Epigallocatechin gallate inhibits phorbol ester-induced activation of NF-kappa B and CREB in mouse skin: role of p38 MAPK

Abstract

The modulation of intracellular signaling network involved in an inappropriate expression of cyclooxygenase-2 (COX-2) is a pragmatic approach for chemoprevention with a wide variety of dietary phytochemicals. Epigallocatechin gallate (EGCG), a major green tea polyphenol, is one of the most extensively investigated chemopreventive agents. Our previous study revealed that EGCG inhibited expression of COX-2 and activation of mitogen-activated protein kinases (MAPKs) in mouse skin stimulated with a prototype tumor promotor 12-O-tetradecanoylphorbol-13-acetate (TPA).

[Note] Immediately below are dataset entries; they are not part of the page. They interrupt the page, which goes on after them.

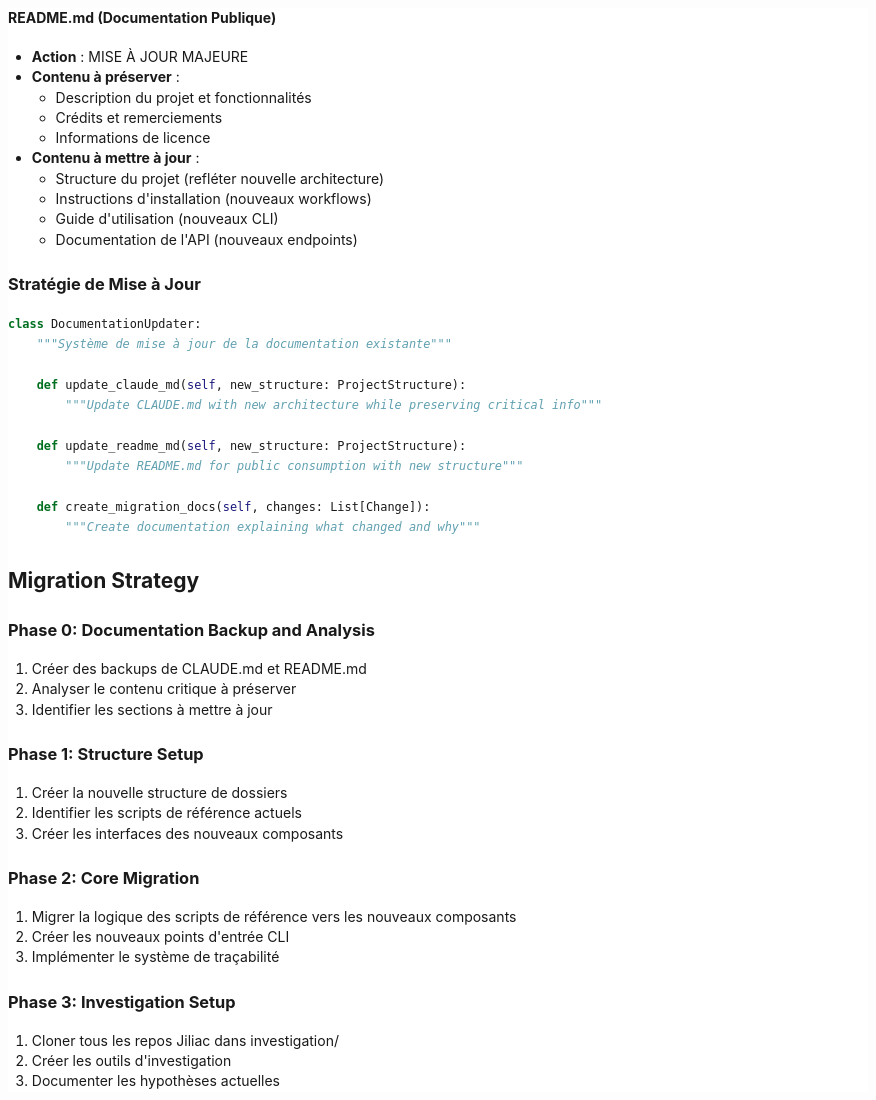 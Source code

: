 #### README.md (Documentation Publique)
- **Action** : MISE À JOUR MAJEURE
- **Contenu à préserver** :
  - Description du projet et fonctionnalités
  - Crédits et remerciements
  - Informations de licence
- **Contenu à mettre à jour** :
  - Structure du projet (refléter nouvelle architecture)
  - Instructions d'installation (nouveaux workflows)
  - Guide d'utilisation (nouveaux CLI)
  - Documentation de l'API (nouveaux endpoints)

### Stratégie de Mise à Jour

```python
class DocumentationUpdater:
    """Système de mise à jour de la documentation existante"""
    
    def update_claude_md(self, new_structure: ProjectStructure):
        """Update CLAUDE.md with new architecture while preserving critical info"""
        
    def update_readme_md(self, new_structure: ProjectStructure):
        """Update README.md for public consumption with new structure"""
        
    def create_migration_docs(self, changes: List[Change]):
        """Create documentation explaining what changed and why"""
```

## Migration Strategy

### Phase 0: Documentation Backup and Analysis
1. Créer des backups de CLAUDE.md et README.md
2. Analyser le contenu critique à préserver
3. Identifier les sections à mettre à jour

### Phase 1: Structure Setup
1. Créer la nouvelle structure de dossiers
2. Identifier les scripts de référence actuels
3. Créer les interfaces des nouveaux composants

### Phase 2: Core Migration  
1. Migrer la logique des scripts de référence vers les nouveaux composants
2. Créer les nouveaux points d'entrée CLI
3. Implémenter le système de traçabilité

### Phase 3: Investigation Setup
1. Cloner tous les repos Jiliac dans investigation/
2. Créer les outils d'investigation
3. Documenter les hypothèses actuelles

This study was aimed at identifying transcription factors as molecular targets of EGCG in downregulating COX-2 expression. We found that EGCG inhibited TPA-induced DNA binding of NF-kappaB and CREB in mouse skin in vivo. EGCG also suppressed TPA-induced phosphorylation and subsequent degradation of IkappaBalpha, and prevented nuclear translocation of p65. We also examined whether extracellular signal-regulated protein kinase (ERK) and p38 MAPK, which are known to regulate activation of NF-kappaB, can also modulate CREB DNA binding. Pretreatment with U0126 and SB203580, pharmacological inhibitors of ERK and p38 MAPK, respectively, showed that SB203580, but not U0126, attenuated TPA-induced CREB DNA binding in mouse skin. Taken together, EGCG inhibited TPA-induced DNA binding of NF-kappaB and CREB by blocking activation of p38 MAPK, which may provide a molecular basis of COX-2 inhibition by EGCG in mouse skin in vivo.